Üniversitede SİHAT Toplantısı

Farkına varmadan yaşım ilerledi.
Talebe olduğum günlerden, talebesi olan günlere ulaştım.
Her aşamada öğrenmeye devam etmek zorunda kaldım. Aslında hayatımızın devamı bize yeni şanslar verildiği anlamına geliyor. Genç iken ölüp bu şans kendilerine verilmeyenler kimlerdir, bilemiyoruz.
Üniversitedeki  çalışma kulüplerinden birinin faaliyetleri kapsamında, öğretim üyeleri ile öğrenciler biraraya geldik.

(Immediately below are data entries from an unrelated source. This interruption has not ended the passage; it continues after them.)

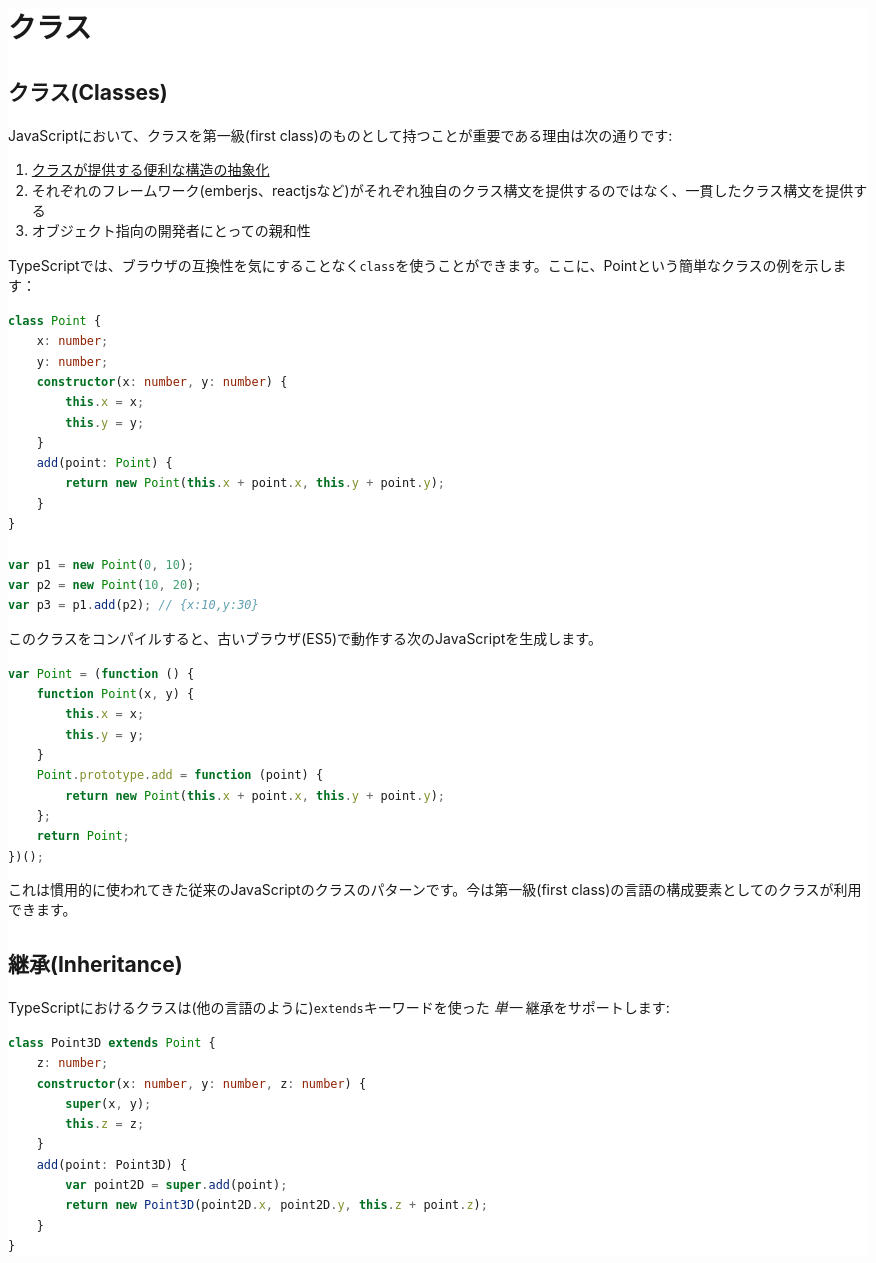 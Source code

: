 # クラス

## クラス\(Classes\)

JavaScriptにおいて、クラスを第一級\(first class\)のものとして持つことが重要である理由は次の通りです:

1. [クラスが提供する便利な構造の抽象化](../../main-1/classesareuseful.md)
2. それぞれのフレームワーク\(emberjs、reactjsなど\)がそれぞれ独自のクラス構文を提供するのではなく、一貫したクラス構文を提供する
3. オブジェクト指向の開発者にとっての親和性

TypeScriptでは、ブラウザの互換性を気にすることなく`class`を使うことができます。ここに、Pointという簡単なクラスの例を示します：

```typescript
class Point {
    x: number;
    y: number;
    constructor(x: number, y: number) {
        this.x = x;
        this.y = y;
    }
    add(point: Point) {
        return new Point(this.x + point.x, this.y + point.y);
    }
}

var p1 = new Point(0, 10);
var p2 = new Point(10, 20);
var p3 = p1.add(p2); // {x:10,y:30}
```

このクラスをコンパイルすると、古いブラウザ\(ES5\)で動作する次のJavaScriptを生成します。

```typescript
var Point = (function () {
    function Point(x, y) {
        this.x = x;
        this.y = y;
    }
    Point.prototype.add = function (point) {
        return new Point(this.x + point.x, this.y + point.y);
    };
    return Point;
})();
```

これは慣用的に使われてきた従来のJavaScriptのクラスのパターンです。今は第一級\(first class\)の言語の構成要素としてのクラスが利用できます。

## 継承\(Inheritance\)

TypeScriptにおけるクラスは\(他の言語のように\)`extends`キーワードを使った _単一_ 継承をサポートします:
 
```typescript
class Point3D extends Point {
    z: number;
    constructor(x: number, y: number, z: number) {
        super(x, y);
        this.z = z;
    }
    add(point: Point3D) {
        var point2D = super.add(point);
        return new Point3D(point2D.x, point2D.y, this.z + point.z);
    }
}
```
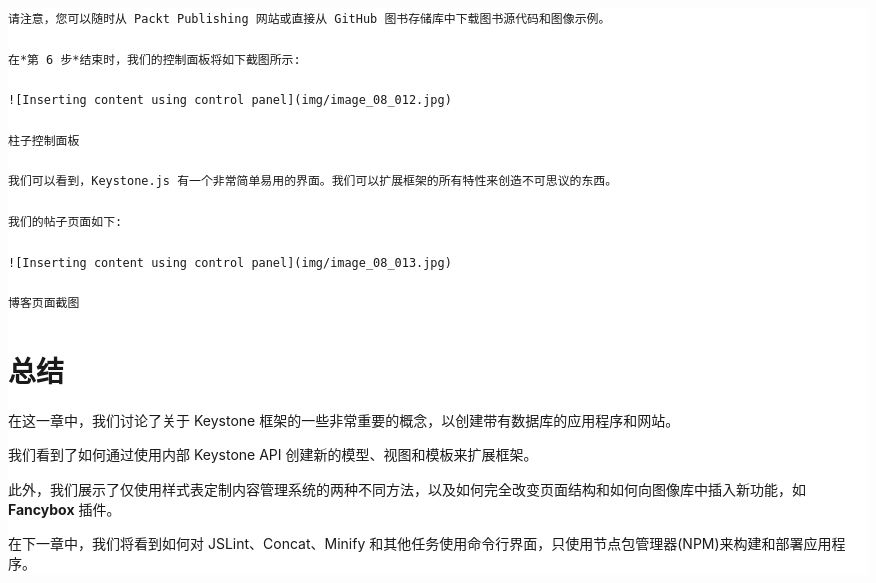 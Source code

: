     请注意，您可以随时从 Packt Publishing 网站或直接从 GitHub 图书存储库中下载图书源代码和图像示例。

    在*第 6 步*结束时，我们的控制面板将如下截图所示:

    ![Inserting content using control panel](img/image_08_012.jpg)

    柱子控制面板

    我们可以看到，Keystone.js 有一个非常简单易用的界面。我们可以扩展框架的所有特性来创造不可思议的东西。

    我们的帖子页面如下:

    ![Inserting content using control panel](img/image_08_013.jpg)

    博客页面截图

# 总结

在这一章中，我们讨论了关于 Keystone 框架的一些非常重要的概念，以创建带有数据库的应用程序和网站。

我们看到了如何通过使用内部 Keystone API 创建新的模型、视图和模板来扩展框架。

此外，我们展示了仅使用样式表定制内容管理系统的两种不同方法，以及如何完全改变页面结构和如何向图像库中插入新功能，如 **Fancybox** 插件。

在下一章中，我们将看到如何对 JSLint、Concat、Minify 和其他任务使用命令行界面，只使用节点包管理器(NPM)来构建和部署应用程序。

Öğrencilerin böyle organizasyonlarda bulunmalarını takdir ettim. Çünkü kendi gençliğimle kıyasladığımda ben bunları yapabilmiş değildim. İçten içe,  onların herşeyin farkında olduklarını da hissediyorum.
Yaşamak başkalarından öğrenilebilecek birşey değildir. Ama başkalarından öğreneceğimiz birşeyler mutlaka vardır.

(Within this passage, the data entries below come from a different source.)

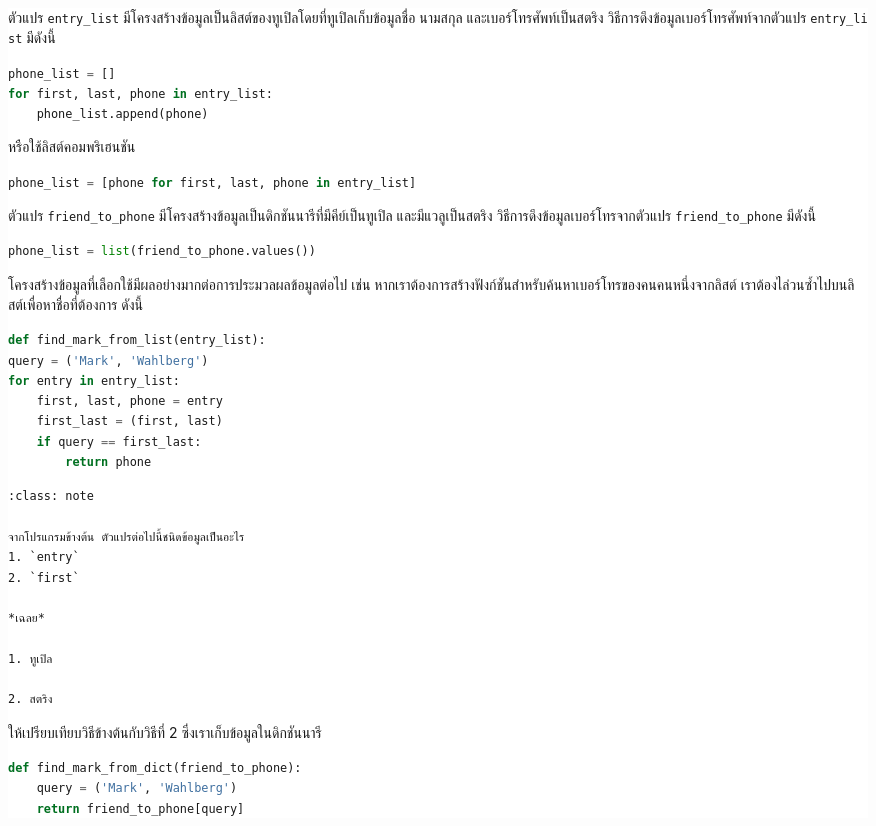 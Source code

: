 ตัวแปร `entry_list` มีโครงสร้างข้อมูลเป็นลิสต์ของทูเปิลโดยที่ทูเปิลเก็บข้อมูลชื่อ นามสกุล และเบอร์โทรศัพท์เป็นสตริง วิธีการดึงข้อมูลเบอร์โทรศัพท์จากตัวแปร `entry_list` มีดังนี้

```python
phone_list = []
for first, last, phone in entry_list:
	phone_list.append(phone)
``` 
หรือใช้ลิสต์คอมพริเฮนชัน

```python
phone_list = [phone for first, last, phone in entry_list]
```

ตัวแปร ```friend_to_phone``` มีโครงสร้างข้อมูลเป็นดิกชันนารีที่มีคีย์เป็นทูเปิล และมีแวลูเป็นสตริง วิธีการดึงข้อมูลเบอร์โทรจากตัวแปร ```friend_to_phone``` มีดังนี้

```python
phone_list = list(friend_to_phone.values())
```

โครงสร้างข้อมูลที่เลือกใช้มีผลอย่างมากต่อการประมวลผลข้อมูลต่อไป เช่น
หากเราต้องการสร้างฟังก์ชันสำหรับค้นหาเบอร์โทรของคนคนหนึ่งจากลิสต์ เราต้องไล่วนซ้ำไปบนลิสต์เพื่อหาชื่อที่ต้องการ ดังนี้

```python
def find_mark_from_list(entry_list):
query = ('Mark', 'Wahlberg')
for entry in entry_list:
	first, last, phone = entry
	first_last = (first, last)
	if query == first_last: 
		return phone
```

``````{admonition} คำถามชวนคิด
:class: note

จากโปรแกรมข้างต้น ตัวแปรต่อไปนี้ชนิดข้อมูลเป็นอะไร
1. `entry`
2. `first` 

*เฉลย*

1. ทูเปิล 

2. สตริง 
``````


ให้เปรียบเทียบวิธีข้างต้นกับวิธีที่ 2 ซึ่งเราเก็บข้อมูลในดิกชันนารี

```python
def find_mark_from_dict(friend_to_phone):
    query = ('Mark', 'Wahlberg')
    return friend_to_phone[query]
```
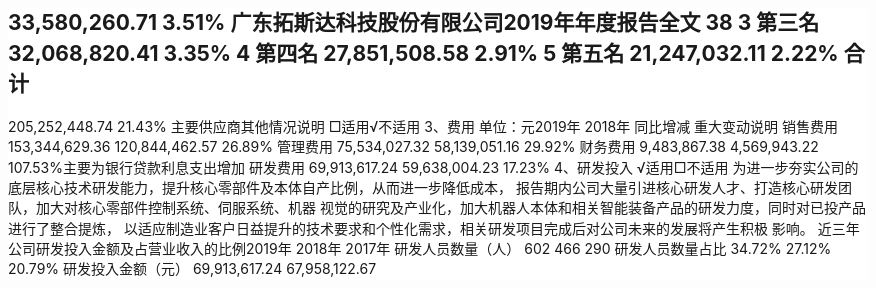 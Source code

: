 33,580,260.71
3.51%
广东拓斯达科技股份有限公司2019年年度报告全文
38
3
第三名
32,068,820.41
3.35%
4
第四名
27,851,508.58
2.91%
5
第五名
21,247,032.11
2.22%
合计
--
205,252,448.74
21.43%
主要供应商其他情况说明
□适用√不适用
3、费用
单位：元2019年
2018年
同比增减
重大变动说明
销售费用
153,344,629.36
120,844,462.57
26.89%
管理费用
75,534,027.32
58,139,051.16
29.92%
财务费用
9,483,867.38
4,569,943.22
107.53%主要为银行贷款利息支出增加
研发费用
69,913,617.24
59,638,004.23
17.23%
4、研发投入
√适用□不适用
为进一步夯实公司的底层核心技术研发能力，提升核心零部件及本体自产比例，从而进一步降低成本，
报告期内公司大量引进核心研发人才、打造核心研发团队，加大对核心零部件控制系统、伺服系统、机器
视觉的研究及产业化，加大机器人本体和相关智能装备产品的研发力度，同时对已投产品进行了整合提炼，
以适应制造业客户日益提升的技术要求和个性化需求，相关研发项目完成后对公司未来的发展将产生积极
影响。
近三年公司研发投入金额及占营业收入的比例2019年
2018年
2017年
研发人员数量（人）
602
466
290
研发人员数量占比
34.72%
27.12%
20.79%
研发投入金额（元）
69,913,617.24
67,958,122.67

Bir öğrenci bana şunu sordu: "öğrencilik, asistanlık, hocalık...hangisi daha zordu".
Öğrencilik zordu.
Öğrencilerin iyi öğretmenleri olmalı.
Şefkatli, merhametli, bazen kızan bazen takdir eden, bilgili.
Ama öğretmenlerin de iyi öğrencileri olmalı. Çalışkan, saygılı.
Öğretmen - öğrenci ilişkisi karşılıklı gelişmeye katkı sağlamalı. Değilse kendini tekrar eden bir öğretmenlik hayatı üzücüdür. Bir öğretmenden bir öğrenciye bir heyecan taşmalı. Bütün öğrenciler almasa da bazıları bunu alır. Aynı şekilde öğrencinin  uyarıları bütün öğretmenlerinde yol açmasa da bazılarında bir  tazelenmeye yol açar.
Öğrenci de öğretmen de rol  yapmak yerine içten olmalılar.
Müzikte şöyle bir hüzünlü  aforizma var: "çalamıyorsan, çalmayı öğret". Ben bunu edebiyat dünyası için de şöyle duymuştum: " kötü yazarlar edebiyat öğretmeni olurlar".
Yolu buraya çıkmayacak olan bir öğretmen öğrenci ilişkisini amaçlayabiliriz.